I must say that while I personally found Dallas Willard’s (a mentor and close friend of Foster) Spirit of the Disciplines more profound and powerful overall, I nonetheless found Celebration of Discipline to be more thought provoking and practical (if that makes any sense at all!). In other words, while I do not think I can call this book the best book I’ve read on the Christian disciplines, I can say it is certainly one of the best and probably will endure as a classic after all. I can also say that if one were to read Willard and Foster together, one would come away with a radically different and heightened appreciation of the importance of the disciplines for Christians today.

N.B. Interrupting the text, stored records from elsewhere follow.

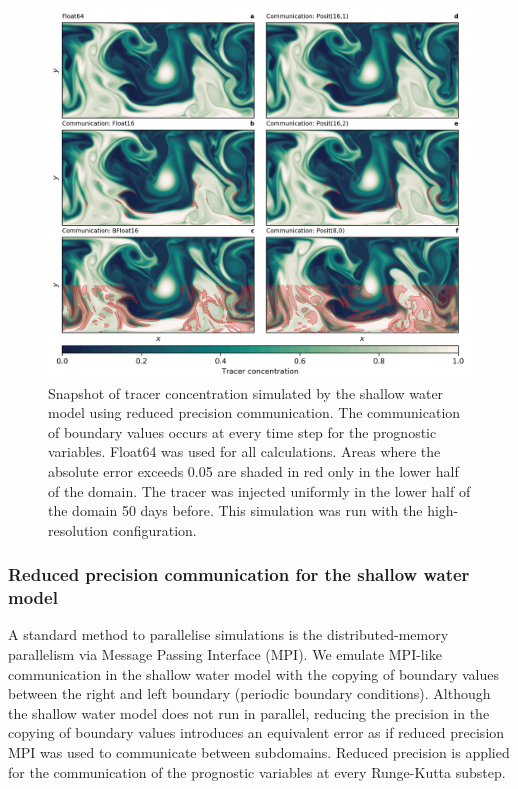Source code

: \documentclass[draft]{agujournal2019}
\begin{document}
\begin{figure}
\includegraphics[width=1\textwidth]{snapshot_comm.png}
\caption{Snapshot of tracer concentration simulated by the shallow water model using reduced precision communication. The communication of boundary values occurs at every time step for the prognostic variables. Float64 was used for all calculations. Areas where the absolute error exceeds 0.05 are shaded in red only in the lower half of the domain. The tracer was injected uniformly in the lower half of the domain 50 days before. This simulation was run with the high-resolution configuration.}
\label{fig:snapshot_comm}
\end{figure}


\subsubsection{Reduced precision communication for the shallow water model}
\label{sec:comm}

A standard method to parallelise simulations is the distributed-memory parallelism via Message Passing Interface (MPI). We emulate MPI-like communication in the shallow water model with the copying of boundary values between the right and left boundary (periodic boundary conditions). Although the shallow water model does not run in parallel, reducing the precision in the copying of boundary values introduces an equivalent error as if reduced precision MPI was used to communicate between subdomains. Reduced precision is applied for the communication of the prognostic variables at every Runge-Kutta substep.
\end{document}

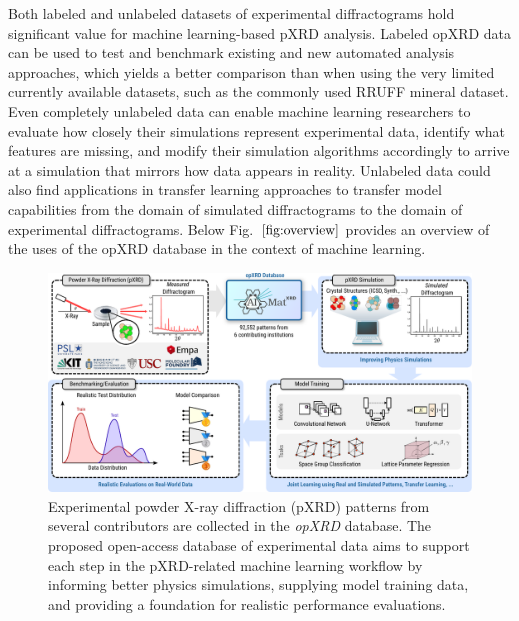Both labeled and unlabeled datasets of experimental diffractograms hold significant value for machine learning-based pXRD analysis. Labeled opXRD data can be used to test and benchmark existing and new automated analysis approaches, which yields a better comparison than when using the very limited currently available datasets, such as the commonly used RRUFF mineral dataset\cite{Armbruster2015}. Even completely unlabeled data can enable machine learning researchers to evaluate how closely their simulations represent experimental data, identify what features are missing, and modify their simulation algorithms accordingly to arrive at a simulation that mirrors how data appears in reality. Unlabeled data could also find applications in transfer learning approaches to transfer model capabilities from the domain of simulated diffractograms to the domain of experimental diffractograms. Below Fig.~$\eqref{fig:overview}$ provides an overview of the uses of the opXRD database in the context of machine learning. \\

\begin{figure}[!htb]
    \centering
    \includegraphics[width=1.0\linewidth]{figures/pipeline.pdf}
    \caption{Experimental powder X-ray diffraction (pXRD) patterns from several contributors are collected in the \textit{opXRD} database. The proposed open-access database of experimental data aims to support each step in the pXRD-related machine learning workflow by informing better physics simulations, supplying model training data, and providing a foundation for realistic performance evaluations.}
    \label{fig:overview}
\end{figure}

Foster does a masterful job of handling the disciplines. He deals with “The Inward Disciplines” (meditation, prayer, fasting, study), “The Outward Disciplines” (simplicity, solitude, submission, service), and “The Corporate Disciplines” (confession, worship, guidance, celebration). His approach to each is informative, unique, and inspiring.

My one reservation about this book is that it almost seems at points to flirt with psychological categories more than straight exegesis. Let me be quick to qualify this, however. The book is thoroughly biblical and Foster more than once explicitly says (and demonstrates) that the Bible is to be our guide in all matters. Furthermore, there is nothing in this book that I would consider to be blatantly “anti-biblical.” Yet Foster’s use of words like “centering” and some of his concepts regarding the use of imagination in prayer may make some a little uneasy. His section on meditation might strike the modern Evangelical as odd, but I would venture to guess that this perception would be due more to our neglect of such a concept than to any alleged false teachings behind it. All of this is to say that the reader should read carefully and critically.

In all, however, I would not hesitate to recommend this book to the discerning reader. I feel a heightened sense of urgency in my own life concerning the disciplines after having read this and I sincerely believe that Foster has done a brilliant job of pinpointing some areas in which the modern Church has failed and is suffering due to its lack of attention to these ideas. I believe you will be greatly blessed by this book.